### DATA TO USE

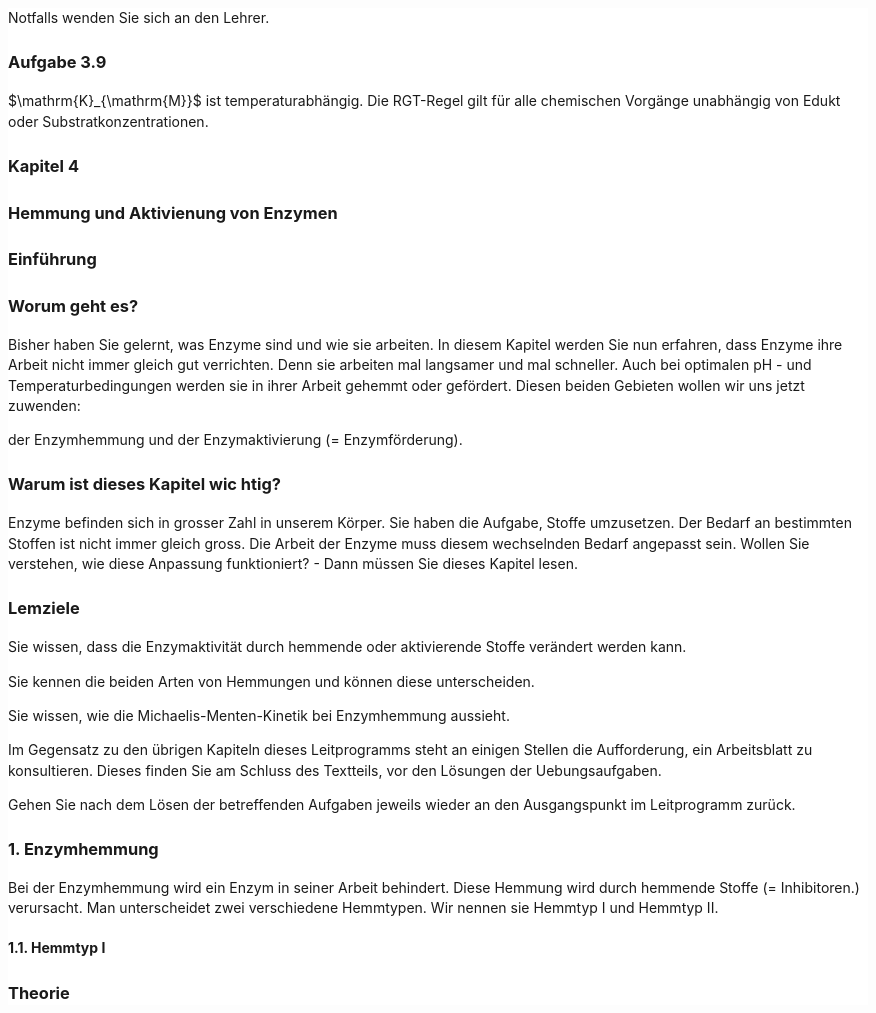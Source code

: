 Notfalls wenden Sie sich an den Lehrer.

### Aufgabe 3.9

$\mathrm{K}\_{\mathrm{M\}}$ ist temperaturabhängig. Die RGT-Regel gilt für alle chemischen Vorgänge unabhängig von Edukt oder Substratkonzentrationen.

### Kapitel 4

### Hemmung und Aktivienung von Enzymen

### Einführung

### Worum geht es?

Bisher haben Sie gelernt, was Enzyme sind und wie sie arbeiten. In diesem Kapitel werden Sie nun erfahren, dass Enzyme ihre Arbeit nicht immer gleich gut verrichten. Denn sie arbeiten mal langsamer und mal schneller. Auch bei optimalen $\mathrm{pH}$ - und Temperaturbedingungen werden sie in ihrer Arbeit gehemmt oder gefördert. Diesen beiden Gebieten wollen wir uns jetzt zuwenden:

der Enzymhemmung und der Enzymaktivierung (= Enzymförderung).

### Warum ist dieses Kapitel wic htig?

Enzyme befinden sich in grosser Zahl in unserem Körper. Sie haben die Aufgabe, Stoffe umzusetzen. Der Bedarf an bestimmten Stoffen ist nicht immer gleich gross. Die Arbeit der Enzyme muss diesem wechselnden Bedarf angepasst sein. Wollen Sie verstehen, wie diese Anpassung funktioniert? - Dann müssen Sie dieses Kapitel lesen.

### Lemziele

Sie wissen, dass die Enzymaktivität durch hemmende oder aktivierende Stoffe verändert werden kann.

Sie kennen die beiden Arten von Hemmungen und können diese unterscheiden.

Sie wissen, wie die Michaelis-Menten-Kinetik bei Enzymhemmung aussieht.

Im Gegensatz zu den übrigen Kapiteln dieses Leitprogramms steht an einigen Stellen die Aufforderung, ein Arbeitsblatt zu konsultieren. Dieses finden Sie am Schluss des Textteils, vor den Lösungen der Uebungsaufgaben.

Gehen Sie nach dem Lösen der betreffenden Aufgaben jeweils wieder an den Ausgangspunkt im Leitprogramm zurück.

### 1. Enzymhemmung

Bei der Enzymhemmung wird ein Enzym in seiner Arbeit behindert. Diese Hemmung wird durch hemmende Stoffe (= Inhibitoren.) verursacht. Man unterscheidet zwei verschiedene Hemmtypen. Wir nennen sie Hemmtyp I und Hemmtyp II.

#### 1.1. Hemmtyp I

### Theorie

* * *

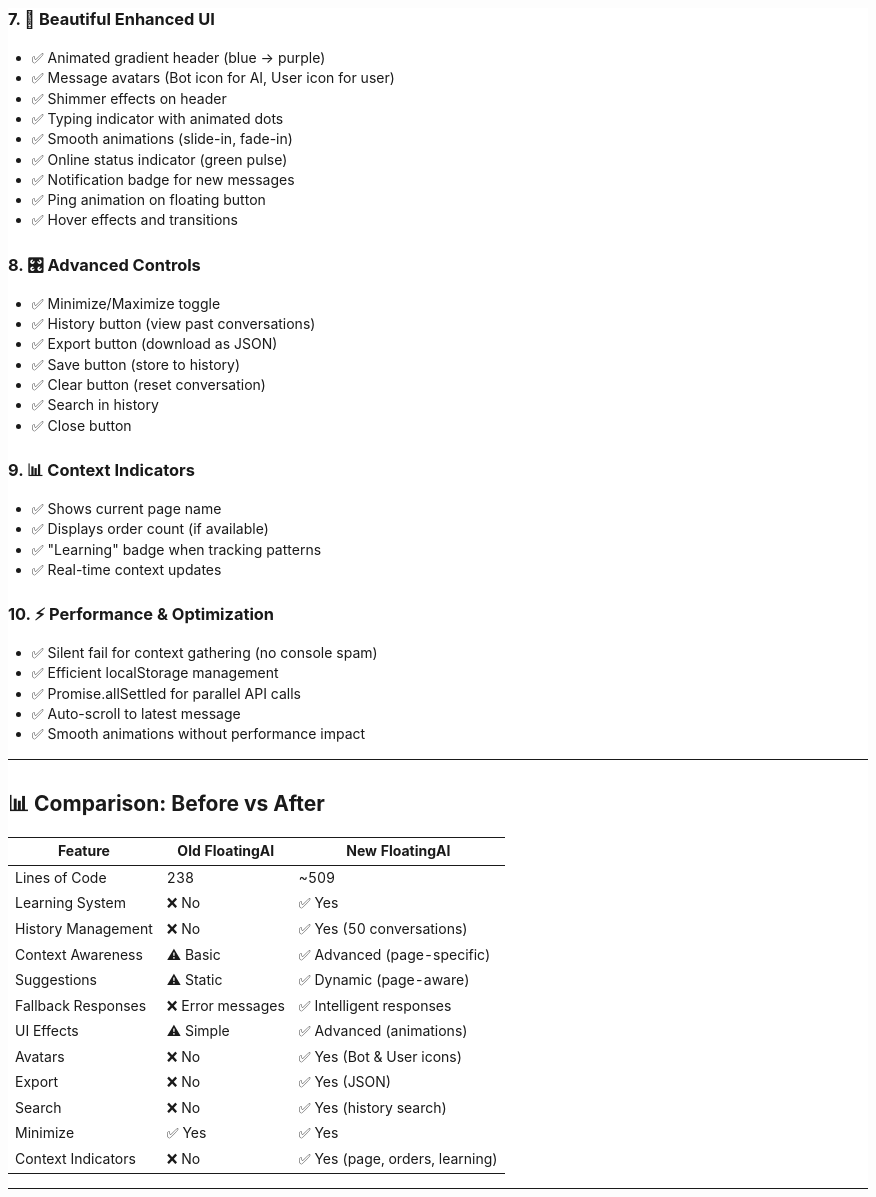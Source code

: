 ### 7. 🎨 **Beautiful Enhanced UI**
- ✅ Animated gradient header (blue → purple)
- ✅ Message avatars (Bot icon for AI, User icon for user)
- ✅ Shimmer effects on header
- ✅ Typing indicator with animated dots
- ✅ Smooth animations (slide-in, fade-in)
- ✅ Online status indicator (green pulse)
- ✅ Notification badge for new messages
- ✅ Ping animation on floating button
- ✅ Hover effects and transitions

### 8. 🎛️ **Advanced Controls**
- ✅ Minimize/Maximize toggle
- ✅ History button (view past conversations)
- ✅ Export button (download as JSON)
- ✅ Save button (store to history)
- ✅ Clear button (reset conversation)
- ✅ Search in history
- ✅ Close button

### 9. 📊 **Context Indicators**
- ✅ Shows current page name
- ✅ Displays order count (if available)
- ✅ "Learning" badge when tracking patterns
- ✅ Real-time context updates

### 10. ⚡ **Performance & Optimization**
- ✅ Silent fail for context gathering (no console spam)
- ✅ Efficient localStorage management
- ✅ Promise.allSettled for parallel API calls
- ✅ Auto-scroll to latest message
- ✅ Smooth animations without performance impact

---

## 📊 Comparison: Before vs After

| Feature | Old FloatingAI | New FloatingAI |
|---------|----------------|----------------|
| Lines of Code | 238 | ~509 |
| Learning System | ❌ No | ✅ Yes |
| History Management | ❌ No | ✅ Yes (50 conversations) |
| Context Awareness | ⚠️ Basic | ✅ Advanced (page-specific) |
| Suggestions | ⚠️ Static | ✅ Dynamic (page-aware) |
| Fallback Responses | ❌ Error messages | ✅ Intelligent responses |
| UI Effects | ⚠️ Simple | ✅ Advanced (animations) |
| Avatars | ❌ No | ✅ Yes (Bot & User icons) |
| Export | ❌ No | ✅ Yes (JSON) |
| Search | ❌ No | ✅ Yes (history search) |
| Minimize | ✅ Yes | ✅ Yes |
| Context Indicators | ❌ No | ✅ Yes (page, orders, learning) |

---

### EXERCISE OBJECTIVE
If a line in the records above has the word "header", copy it.

### SOLVED PROBLEM
- ✅ Animated gradient header (blue → purple)
- ✅ Shimmer effects on header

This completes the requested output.